[Rendered images with source text]
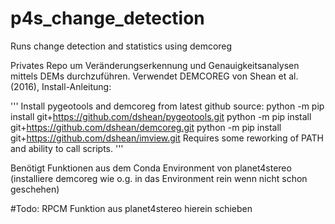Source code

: # p4s_change_detection
Runs change detection and statistics using demcoreg


Privates Repo um Veränderungserkennung und Genauigkeitsanalysen mittels DEMs durchzuführen. 
Verwendet DEMCOREG von Shean et al. (2016), Install-Anleitung:

'''
Install pygeotools and demcoreg from latest github source:
python -m pip install git+https://github.com/dshean/pygeotools.git
python -m pip install git+https://github.com/dshean/demcoreg.git
python -m pip install git+https://github.com/dshean/imview.git
Requires some reworking of PATH and ability to call scripts.
'''

Benötigt Funktionen aus dem Conda Environment von planet4stereo (installiere demcoreg wie o.g. in das Environment rein wenn nicht schon geschehen)

#Todo: RPCM Funktion aus planet4stereo hierein schieben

### Task
Write out each line exactly, beginning at the one with "python -m pip install git+https://github.com/dshean/imview.git" and ending at the final line of the records above, with nothing added.

### Task solution
python -m pip install git+https://github.com/dshean/imview.git
Requires some reworking of PATH and ability to call scripts.
'''

Benötigt Funktionen aus dem Conda Environment von planet4stereo (installiere demcoreg wie o.g. in das Environment rein wenn nicht schon geschehen)

#Todo: RPCM Funktion aus planet4stereo hierein schieben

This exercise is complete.